Scan the listing below for "Parte", then report every line that has it.

__Task input__
◇ ◇ ◇

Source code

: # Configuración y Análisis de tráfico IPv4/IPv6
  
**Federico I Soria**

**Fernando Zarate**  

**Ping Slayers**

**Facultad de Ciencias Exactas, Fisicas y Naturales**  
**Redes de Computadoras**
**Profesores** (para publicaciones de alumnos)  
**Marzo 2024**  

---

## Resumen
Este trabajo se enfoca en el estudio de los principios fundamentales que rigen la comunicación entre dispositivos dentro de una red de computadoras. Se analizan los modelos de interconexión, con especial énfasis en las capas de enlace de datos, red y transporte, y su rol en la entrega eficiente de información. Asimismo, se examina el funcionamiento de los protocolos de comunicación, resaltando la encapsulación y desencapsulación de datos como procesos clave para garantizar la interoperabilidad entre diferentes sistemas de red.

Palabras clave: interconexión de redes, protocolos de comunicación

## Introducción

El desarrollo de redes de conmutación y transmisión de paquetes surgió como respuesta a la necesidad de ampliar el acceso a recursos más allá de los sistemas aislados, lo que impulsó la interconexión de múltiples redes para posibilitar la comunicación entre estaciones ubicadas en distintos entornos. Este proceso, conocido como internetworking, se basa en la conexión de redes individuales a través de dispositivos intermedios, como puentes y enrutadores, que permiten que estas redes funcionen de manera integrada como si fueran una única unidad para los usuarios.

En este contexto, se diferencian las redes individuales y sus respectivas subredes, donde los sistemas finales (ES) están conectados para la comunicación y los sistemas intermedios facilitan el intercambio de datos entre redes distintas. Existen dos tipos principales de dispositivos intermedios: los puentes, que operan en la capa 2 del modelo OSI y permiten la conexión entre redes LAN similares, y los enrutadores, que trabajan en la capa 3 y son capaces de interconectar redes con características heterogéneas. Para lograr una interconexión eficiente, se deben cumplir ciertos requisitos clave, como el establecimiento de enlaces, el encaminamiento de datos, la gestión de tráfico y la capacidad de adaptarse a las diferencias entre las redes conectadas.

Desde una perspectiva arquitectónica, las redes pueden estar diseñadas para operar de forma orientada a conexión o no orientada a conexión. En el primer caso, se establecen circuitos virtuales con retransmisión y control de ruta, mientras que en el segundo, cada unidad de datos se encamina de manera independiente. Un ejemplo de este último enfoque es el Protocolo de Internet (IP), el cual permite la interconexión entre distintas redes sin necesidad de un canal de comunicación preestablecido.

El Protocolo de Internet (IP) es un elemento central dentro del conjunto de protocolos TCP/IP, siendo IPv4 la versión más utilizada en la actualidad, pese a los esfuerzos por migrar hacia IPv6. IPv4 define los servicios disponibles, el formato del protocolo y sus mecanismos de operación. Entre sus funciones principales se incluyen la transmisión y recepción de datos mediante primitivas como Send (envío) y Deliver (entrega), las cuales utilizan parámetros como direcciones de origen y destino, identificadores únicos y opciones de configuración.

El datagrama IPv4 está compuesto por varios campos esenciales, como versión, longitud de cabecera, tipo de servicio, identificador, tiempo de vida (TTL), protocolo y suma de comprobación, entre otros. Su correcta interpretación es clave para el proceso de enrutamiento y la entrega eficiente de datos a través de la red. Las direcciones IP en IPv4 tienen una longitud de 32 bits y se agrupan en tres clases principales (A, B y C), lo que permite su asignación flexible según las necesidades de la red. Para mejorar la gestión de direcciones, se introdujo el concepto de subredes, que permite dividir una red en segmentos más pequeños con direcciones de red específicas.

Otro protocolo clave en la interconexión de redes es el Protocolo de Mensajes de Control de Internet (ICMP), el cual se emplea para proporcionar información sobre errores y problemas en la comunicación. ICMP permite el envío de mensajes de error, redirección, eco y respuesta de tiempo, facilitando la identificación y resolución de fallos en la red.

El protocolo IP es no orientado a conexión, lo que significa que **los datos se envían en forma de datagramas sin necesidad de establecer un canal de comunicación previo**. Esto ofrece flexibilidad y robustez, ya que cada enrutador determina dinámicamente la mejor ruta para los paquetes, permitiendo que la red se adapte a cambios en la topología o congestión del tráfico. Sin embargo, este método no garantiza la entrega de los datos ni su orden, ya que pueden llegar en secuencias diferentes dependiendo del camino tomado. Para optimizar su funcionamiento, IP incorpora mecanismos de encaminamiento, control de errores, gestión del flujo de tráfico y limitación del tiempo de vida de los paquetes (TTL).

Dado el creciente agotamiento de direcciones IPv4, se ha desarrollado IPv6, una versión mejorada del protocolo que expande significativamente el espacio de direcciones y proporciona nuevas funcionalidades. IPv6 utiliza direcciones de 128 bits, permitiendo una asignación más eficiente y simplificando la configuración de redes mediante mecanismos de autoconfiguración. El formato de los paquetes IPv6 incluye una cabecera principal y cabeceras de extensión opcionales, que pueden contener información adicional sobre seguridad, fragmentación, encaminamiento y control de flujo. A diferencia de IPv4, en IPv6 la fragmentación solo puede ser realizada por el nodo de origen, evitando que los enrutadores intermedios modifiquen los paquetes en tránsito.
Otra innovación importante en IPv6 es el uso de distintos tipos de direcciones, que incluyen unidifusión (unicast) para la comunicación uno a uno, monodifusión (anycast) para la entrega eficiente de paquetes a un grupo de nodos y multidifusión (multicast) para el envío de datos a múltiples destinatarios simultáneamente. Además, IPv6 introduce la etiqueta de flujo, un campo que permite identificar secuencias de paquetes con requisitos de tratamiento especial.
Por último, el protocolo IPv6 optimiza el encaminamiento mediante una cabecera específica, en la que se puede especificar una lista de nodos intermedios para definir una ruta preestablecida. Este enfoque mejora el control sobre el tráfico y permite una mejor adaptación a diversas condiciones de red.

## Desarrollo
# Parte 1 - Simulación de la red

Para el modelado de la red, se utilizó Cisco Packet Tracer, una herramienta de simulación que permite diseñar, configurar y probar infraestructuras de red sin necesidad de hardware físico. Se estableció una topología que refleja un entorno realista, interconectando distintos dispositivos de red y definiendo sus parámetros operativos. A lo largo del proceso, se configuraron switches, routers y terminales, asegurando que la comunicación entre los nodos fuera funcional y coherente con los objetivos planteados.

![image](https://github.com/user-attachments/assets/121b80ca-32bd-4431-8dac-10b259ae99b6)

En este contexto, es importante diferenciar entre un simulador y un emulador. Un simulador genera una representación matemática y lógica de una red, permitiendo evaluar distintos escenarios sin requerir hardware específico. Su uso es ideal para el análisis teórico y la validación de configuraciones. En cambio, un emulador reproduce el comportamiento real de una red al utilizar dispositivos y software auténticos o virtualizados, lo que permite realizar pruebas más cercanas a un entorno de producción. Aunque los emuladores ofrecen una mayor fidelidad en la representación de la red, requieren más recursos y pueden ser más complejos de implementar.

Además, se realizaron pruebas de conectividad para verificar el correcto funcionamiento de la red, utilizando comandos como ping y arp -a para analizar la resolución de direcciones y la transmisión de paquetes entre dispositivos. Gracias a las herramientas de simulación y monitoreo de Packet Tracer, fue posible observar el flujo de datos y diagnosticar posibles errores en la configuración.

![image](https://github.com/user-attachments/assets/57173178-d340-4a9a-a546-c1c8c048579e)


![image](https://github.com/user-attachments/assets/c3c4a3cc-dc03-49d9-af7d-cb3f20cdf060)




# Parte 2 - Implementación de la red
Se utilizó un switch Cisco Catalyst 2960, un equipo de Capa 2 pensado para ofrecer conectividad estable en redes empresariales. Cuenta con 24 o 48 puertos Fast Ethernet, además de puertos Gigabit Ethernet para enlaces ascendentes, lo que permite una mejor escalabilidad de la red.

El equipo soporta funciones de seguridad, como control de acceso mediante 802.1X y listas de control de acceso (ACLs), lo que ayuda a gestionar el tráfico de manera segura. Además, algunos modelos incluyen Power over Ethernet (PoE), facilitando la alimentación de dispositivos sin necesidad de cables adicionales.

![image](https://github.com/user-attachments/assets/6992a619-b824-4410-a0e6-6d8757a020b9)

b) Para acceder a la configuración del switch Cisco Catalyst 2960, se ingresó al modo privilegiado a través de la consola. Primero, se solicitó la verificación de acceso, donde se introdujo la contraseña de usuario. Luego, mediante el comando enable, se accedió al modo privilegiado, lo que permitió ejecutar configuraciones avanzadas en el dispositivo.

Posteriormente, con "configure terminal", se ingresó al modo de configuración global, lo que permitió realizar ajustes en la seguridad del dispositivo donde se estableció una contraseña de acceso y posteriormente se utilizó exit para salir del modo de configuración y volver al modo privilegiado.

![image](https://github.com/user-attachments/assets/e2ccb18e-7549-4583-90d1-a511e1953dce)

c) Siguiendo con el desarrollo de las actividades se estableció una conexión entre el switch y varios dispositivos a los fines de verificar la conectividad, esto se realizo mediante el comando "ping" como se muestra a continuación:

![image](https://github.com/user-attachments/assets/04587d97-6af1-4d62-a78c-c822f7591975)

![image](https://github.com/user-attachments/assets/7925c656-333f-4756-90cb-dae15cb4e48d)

◇ ◇ ◇

__Result of this exercise__
# Parte 1 - Simulación de la red
# Parte 2 - Implementación de la red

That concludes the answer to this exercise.